*** RECORD EXCERPTS ***
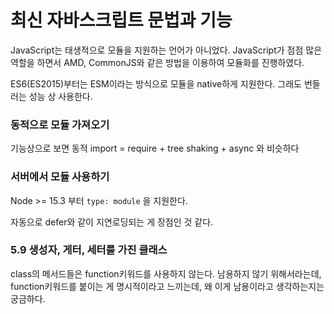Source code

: # 최신 자바스크립트 문법과 기능



JavaScript는 태생적으로 모듈을 지원하는 언어가 아니었다. JavaScript가 점점 많은 역할을 하면서 AMD, CommonJS와 같은 방법을 이용하여 모듈화를 진행하였다.

ES6(ES2015)부터는 ESM이라는 방식으로 모듈을 native하게 지원한다. 그래도 번들러는 성능 상 사용한다.



### 동적으로 모듈 가져오기

기능상으로 보면
동적 import = require + tree shaking + async  와 비슷하다



### 서버에서 모듈 사용하기

Node >= 15.3 부터 `type: module` 을 지원한다. 

자동으로  defer와 같이 지연로딩되는 게 장점인 것 같다. 



### 5.9 생성자, 게터, 세터를 가진 클래스

class의 메서드들은 function키워드를 사용하지 않는다. 남용하지 않기 위해서라는데,  function키워드를 붙이는 게 명시적이라고 느끼는데, 왜 이게 남용이라고 생각하는지는 궁금하다.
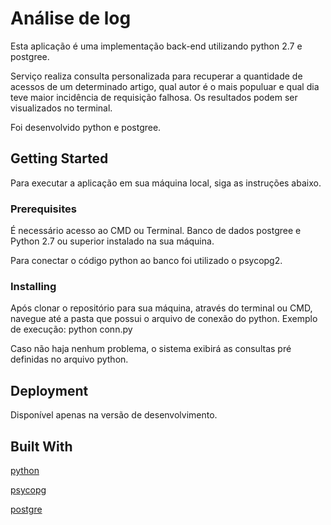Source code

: # Análise de log

Esta aplicação é uma implementação back-end utilizando python 2.7 e postgree.

Serviço realiza consulta personalizada para recuperar a quantidade de acessos de um determinado 
artigo, qual autor é o mais populuar e qual dia teve maior incidência de requisição falhosa.
Os resultados podem ser visualizados no terminal.

Foi desenvolvido python e postgree.

## Getting Started

Para executar a aplicação em sua máquina local, siga as instruções abaixo.

### Prerequisites

É necessário acesso ao CMD ou Terminal. Banco de dados postgree e Python 2.7 ou superior
instalado na sua máquina.

Para conectar o código python ao banco foi utilizado o psycopg2.

### Installing

Após clonar o repositório para sua máquina, através do terminal ou CMD, navegue até a pasta que possui o arquivo de conexão do python.
Exemplo de execução: python conn.py

Caso não haja nenhum problema, o sistema exibirá as consultas pré definidas no arquivo python.


## Deployment

Disponível apenas na versão de desenvolvimento.

## Built With


[python](https://www.python.org/)

[psycopg](http://initd.org/psycopg/)

[postgre](https://www.postgresql.org/)
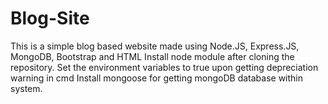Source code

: # Blog-Site

This is a simple blog based website made using Node.JS, Express.JS, MongoDB, Bootstrap and HTML
Install node module after cloning the repository.
Set the environment variables to true upon getting depreciation warning in cmd
Install mongoose for getting mongoDB database within system.

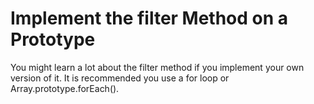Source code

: # Implement the filter Method on a Prototype

You might learn a lot about the filter method if you implement your own version of it. It is recommended you use a for loop or Array.prototype.forEach().
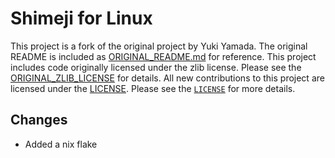 # Shimeji for Linux

This project is a fork of the original project by Yuki Yamada. The original README is included as [ORIGINAL_README.md](ORIGINAL_README.md) for reference. This project includes code originally licensed under the zlib license. Please see the [ORIGINAL_ZLIB_LICENSE](./ORIGINAL_ZLIB_LICENSE) for details. All new contributions to this project are licensed under the [LICENSE](./LICENSE). Please see the [`LICENSE`](./LICENSE) for more details.

## Changes

- Added a nix flake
*** End of RECORD EXCERPTS ***
> EXERCISE INSTRUCTIONS
Where does the string "máquina" appear in the records above? Return every line that holds it.

> RESULT OF THIS EXERCISE
Para executar a aplicação em sua máquina local, siga as instruções abaixo.
instalado na sua máquina.
Após clonar o repositório para sua máquina, através do terminal ou CMD, navegue até a pasta que possui o arquivo de conexão do python.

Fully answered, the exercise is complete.